The Internet is a humbling place. On the one hand, one can reach gazillions of readers at the speed of light. On the other hand, one doesn't, since all of those readers are occupied looking at dirty pictures, posting comments in all capital letters for greater emphasis, or viewing the YouTube video consisting, in its entirety, of an overweight guy in a white T-shirt sitting on his tractor and digging a post hole with a tractor-mounted post-hole digger (40,000 views to date).
The other thing those readers are probably doing is writing their own blogs (I recently read that approximately 40% of all Koreans have their own blog, a great many of them devoted largely to pictures of things they've eaten at restaurants), or staring at the array of statistical displays, graphs, and maps with flashing dots that bear no small resemblance to NORAD's command center deep under a mountain in the Colorado Rockies, except that they're available for free, showing how many readers at that exact instant are reading their blogs, along with which words and phrases they have copied, and where in the world they are located. (Who is that person in Torre Di Mosto, Italy, who's reading this now? And, more important, why?)

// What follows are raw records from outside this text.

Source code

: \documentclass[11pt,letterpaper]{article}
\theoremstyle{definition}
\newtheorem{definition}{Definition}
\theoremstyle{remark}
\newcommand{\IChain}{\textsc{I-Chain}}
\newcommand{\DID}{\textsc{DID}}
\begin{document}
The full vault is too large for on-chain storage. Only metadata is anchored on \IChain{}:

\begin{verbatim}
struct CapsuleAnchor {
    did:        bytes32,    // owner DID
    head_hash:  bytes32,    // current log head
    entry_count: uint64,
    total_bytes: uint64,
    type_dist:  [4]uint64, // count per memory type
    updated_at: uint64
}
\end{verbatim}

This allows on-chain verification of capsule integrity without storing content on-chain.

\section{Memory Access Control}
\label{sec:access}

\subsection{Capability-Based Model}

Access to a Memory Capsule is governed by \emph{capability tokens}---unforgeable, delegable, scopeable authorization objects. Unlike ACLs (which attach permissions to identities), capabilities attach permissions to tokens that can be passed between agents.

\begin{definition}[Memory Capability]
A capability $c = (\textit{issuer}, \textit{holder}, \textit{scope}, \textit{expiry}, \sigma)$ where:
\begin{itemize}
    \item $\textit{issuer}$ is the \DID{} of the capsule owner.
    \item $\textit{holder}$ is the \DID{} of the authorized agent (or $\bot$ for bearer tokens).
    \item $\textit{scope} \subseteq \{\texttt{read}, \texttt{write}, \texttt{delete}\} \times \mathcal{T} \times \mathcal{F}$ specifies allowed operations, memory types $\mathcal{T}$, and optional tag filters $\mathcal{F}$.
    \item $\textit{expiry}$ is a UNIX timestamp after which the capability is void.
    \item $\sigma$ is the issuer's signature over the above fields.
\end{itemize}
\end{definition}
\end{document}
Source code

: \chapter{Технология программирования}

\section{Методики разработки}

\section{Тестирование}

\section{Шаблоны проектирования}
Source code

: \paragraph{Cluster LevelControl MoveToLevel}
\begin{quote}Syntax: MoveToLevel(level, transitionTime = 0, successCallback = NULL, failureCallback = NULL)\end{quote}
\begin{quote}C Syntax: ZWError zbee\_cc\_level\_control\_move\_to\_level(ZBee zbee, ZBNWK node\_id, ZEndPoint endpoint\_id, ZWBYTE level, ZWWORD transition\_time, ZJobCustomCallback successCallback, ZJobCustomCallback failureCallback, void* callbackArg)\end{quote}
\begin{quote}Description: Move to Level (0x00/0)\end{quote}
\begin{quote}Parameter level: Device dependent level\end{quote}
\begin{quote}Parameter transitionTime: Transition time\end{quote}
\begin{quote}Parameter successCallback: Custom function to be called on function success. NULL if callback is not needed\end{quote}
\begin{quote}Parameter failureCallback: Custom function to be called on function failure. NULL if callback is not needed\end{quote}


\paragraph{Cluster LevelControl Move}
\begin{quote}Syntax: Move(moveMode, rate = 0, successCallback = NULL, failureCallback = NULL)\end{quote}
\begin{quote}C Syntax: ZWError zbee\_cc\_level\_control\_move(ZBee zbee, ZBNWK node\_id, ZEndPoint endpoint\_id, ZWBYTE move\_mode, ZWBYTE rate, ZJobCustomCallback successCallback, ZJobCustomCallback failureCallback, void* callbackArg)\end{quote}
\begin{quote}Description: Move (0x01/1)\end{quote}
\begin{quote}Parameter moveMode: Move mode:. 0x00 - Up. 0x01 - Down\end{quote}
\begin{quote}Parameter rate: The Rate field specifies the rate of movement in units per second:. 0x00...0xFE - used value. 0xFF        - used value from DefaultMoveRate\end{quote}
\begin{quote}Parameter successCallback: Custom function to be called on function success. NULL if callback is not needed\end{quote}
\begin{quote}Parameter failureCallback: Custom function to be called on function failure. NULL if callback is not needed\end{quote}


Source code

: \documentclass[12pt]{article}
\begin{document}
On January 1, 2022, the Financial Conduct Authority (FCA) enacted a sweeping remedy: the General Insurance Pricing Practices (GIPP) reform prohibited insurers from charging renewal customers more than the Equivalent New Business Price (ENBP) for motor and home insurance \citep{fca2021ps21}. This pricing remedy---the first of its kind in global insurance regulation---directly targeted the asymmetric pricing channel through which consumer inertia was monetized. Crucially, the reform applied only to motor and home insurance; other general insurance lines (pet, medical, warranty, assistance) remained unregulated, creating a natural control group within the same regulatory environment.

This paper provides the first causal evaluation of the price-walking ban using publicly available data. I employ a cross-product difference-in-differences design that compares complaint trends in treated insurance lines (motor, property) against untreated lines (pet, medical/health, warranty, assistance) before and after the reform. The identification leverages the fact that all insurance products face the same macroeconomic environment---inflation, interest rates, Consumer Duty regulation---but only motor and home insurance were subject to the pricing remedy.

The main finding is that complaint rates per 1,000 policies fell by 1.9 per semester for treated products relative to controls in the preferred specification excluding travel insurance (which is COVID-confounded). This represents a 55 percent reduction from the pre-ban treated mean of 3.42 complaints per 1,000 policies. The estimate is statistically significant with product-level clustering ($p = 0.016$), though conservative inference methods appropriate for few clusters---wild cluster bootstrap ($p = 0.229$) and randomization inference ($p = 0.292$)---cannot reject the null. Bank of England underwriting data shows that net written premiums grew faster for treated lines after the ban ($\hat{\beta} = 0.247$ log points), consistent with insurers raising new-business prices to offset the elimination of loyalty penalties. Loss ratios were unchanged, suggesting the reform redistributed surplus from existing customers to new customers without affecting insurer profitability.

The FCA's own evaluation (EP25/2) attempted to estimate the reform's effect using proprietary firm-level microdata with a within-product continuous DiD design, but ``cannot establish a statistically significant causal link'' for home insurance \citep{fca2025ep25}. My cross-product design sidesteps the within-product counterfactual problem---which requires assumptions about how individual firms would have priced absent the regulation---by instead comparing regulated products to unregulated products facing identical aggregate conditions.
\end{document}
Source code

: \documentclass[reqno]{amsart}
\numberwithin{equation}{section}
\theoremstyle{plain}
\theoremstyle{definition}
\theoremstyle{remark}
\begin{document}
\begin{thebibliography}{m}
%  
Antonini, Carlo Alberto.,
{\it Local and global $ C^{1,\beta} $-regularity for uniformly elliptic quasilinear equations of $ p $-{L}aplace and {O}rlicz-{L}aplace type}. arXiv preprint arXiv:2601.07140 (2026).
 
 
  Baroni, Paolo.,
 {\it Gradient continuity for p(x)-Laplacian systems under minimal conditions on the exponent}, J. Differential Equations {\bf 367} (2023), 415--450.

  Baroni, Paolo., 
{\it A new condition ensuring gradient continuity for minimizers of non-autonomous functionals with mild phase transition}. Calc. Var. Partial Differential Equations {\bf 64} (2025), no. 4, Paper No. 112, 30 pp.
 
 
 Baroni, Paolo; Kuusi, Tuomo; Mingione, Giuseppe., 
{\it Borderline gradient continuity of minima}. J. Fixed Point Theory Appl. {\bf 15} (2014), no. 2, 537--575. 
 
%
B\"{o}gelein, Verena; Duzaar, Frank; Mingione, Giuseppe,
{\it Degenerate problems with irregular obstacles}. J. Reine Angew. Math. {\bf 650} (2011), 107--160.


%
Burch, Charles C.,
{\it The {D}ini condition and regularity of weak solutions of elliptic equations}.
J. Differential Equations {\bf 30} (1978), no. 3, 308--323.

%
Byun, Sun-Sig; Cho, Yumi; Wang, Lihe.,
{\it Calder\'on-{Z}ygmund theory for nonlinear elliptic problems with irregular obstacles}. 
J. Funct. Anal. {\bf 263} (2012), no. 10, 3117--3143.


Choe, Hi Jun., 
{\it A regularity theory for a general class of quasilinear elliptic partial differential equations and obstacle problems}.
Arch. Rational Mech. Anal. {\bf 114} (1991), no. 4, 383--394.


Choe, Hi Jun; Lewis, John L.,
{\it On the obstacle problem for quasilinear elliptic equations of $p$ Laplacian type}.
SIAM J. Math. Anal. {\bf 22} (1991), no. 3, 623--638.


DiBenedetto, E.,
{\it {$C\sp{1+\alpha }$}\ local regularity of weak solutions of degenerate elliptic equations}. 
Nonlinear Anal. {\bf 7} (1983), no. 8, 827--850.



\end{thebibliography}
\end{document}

I've actually enjoyed my experimental plunge into the blogosphere to date, largely because, as H. L. Mencken said of this kind of essay-writing (even if he may have been lying through his teeth when he said it, as Russell Baker suggests in a recent piece in the New York Review of Books), "My one purpose in writing I have explained over and over again: it is simply to provide a kind of katharsis for my own thoughts. They worry me until they are set forth in words."